Frequently Asked Questions About Hepatitis B
What is Hepatitis
Hepatitis B is a serious liver infection caused by the hepatitis B virus (HBV). The virus is passed from person to person through blood, semen or other body fluids. It does not spread by sneezing or coughing. A vaccine can prevent hepatitis B, but there's no cure if you have the condition
How is it transmitted
The most prevalent mode of transmission is through vaginal sex, oral or anal sex or through sharing sex toys with infected persons. It can be transmitted through both heterosexual and homosexual contact.
What are the symptoms
Signs and symptoms of hepatitis B range from mild to severe. They usually appear about one to four months after you've been infected, although you could see them as early as two weeks post-infection. Some people, usually young children, may not have any symptoms.
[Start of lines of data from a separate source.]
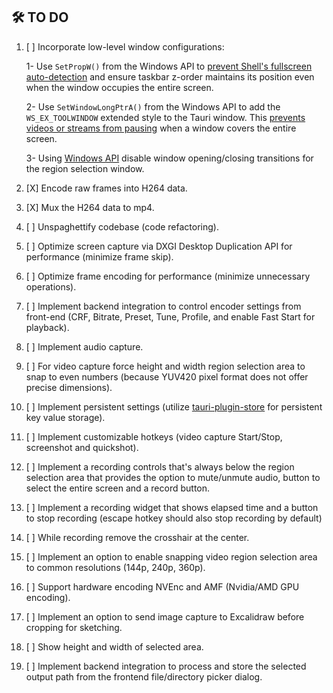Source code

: ## 🛠️ TO DO

1. [ ] Incorporate low-level window configurations:

   1- Use `SetPropW()` from the Windows API to [prevent Shell's fullscreen auto-detection](https://github.com/tauri-apps/tauri/issues/7328#issuecomment-1632359368) and ensure taskbar z-order maintains its position even when the window occupies the entire screen.

   2- Use `SetWindowLongPtrA()` from the Windows API to add the `WS_EX_TOOLWINDOW` extended style to the Tauri window. This [prevents videos or streams from pausing](https://github.com/tauri-apps/tauri/issues/7401#issuecomment-1632395258) when a window covers the entire screen.

   3- Using [Windows API](https://github.com/tauri-apps/tauri/issues/3565) disable window opening/closing transitions for the region selection window. 

2. [X] Encode raw frames into H264 data.

3. [X] Mux the H264 data to mp4.

4. [ ] Unspaghettify codebase (code refactoring).

5. [ ] Optimize screen capture via DXGI Desktop Duplication API for performance (minimize frame skip).

6. [ ] Optimize frame encoding for performance (minimize unnecessary operations).

7. [ ] Implement backend integration to control encoder settings from front-end (CRF, Bitrate, Preset, Tune, Profile, and enable Fast Start for playback).

8. [ ] Implement audio capture.

9. [ ] For video capture force height and width region selection area to snap to even numbers (because YUV420 pixel format does not offer precise dimensions).
    
10. [ ] Implement persistent settings (utilize [tauri-plugin-store](https://github.com/tauri-apps/tauri-plugin-store) for persistent key value storage).

11. [ ] Implement customizable hotkeys (video capture Start/Stop, screenshot and quickshot).

12. [ ] Implement a recording controls that's always below the region selection area that provides the option to mute/unmute audio, button to select the entire screen and a record button.

13. [ ] Implement a recording widget that shows elapsed time and a button to stop recording (escape hotkey should also stop recording by default) 

14. [ ] While recording remove the crosshair at the center.

15. [ ] Implement an option to enable snapping video region selection area to common resolutions (144p, 240p, 360p).

16. [ ] Support hardware encoding NVEnc and AMF (Nvidia/AMD GPU encoding).

17. [ ] Implement an option to send image capture to Excalidraw before cropping for sketching.

18. [ ] Show height and width of selected area.

19. [ ] Implement backend integration to process and store the selected output path from the frontend file/directory picker dialog.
Hepatitis B signs and symptoms may include:
Loss of appetite
Nausea and vomiting
Weakness and fatigue
Yellowing of your skin and the whites of your eyes (jaundice)
How is it treated
No cure has been found for acute Hepatitis yet. However, treatment is done to reduce the amount of the virus in a patient’s body and relieve the inflammation that produces the symptoms. People with chronic hepatitis B may be given antiviral drugs.
How can I prevent
Just like other infectious diseases, the only sure way to prevent Hepatitis is by avoiding sexual contact with infected persons.
One can, however, reduce the risk of infection by:
Use of male or female condoms during any act of sexual encounter.
Avoiding sharing of sex toys.
Performing safe oral sex by use of a dental dam.
What to do if diagnosed
If you are in doubt with your sex partner, and you suspect you have Hepatitis, it's important to visit a health clinic to have the test performed on you. The severity of the diseases is usually lower when the symptoms are treated at an early stage.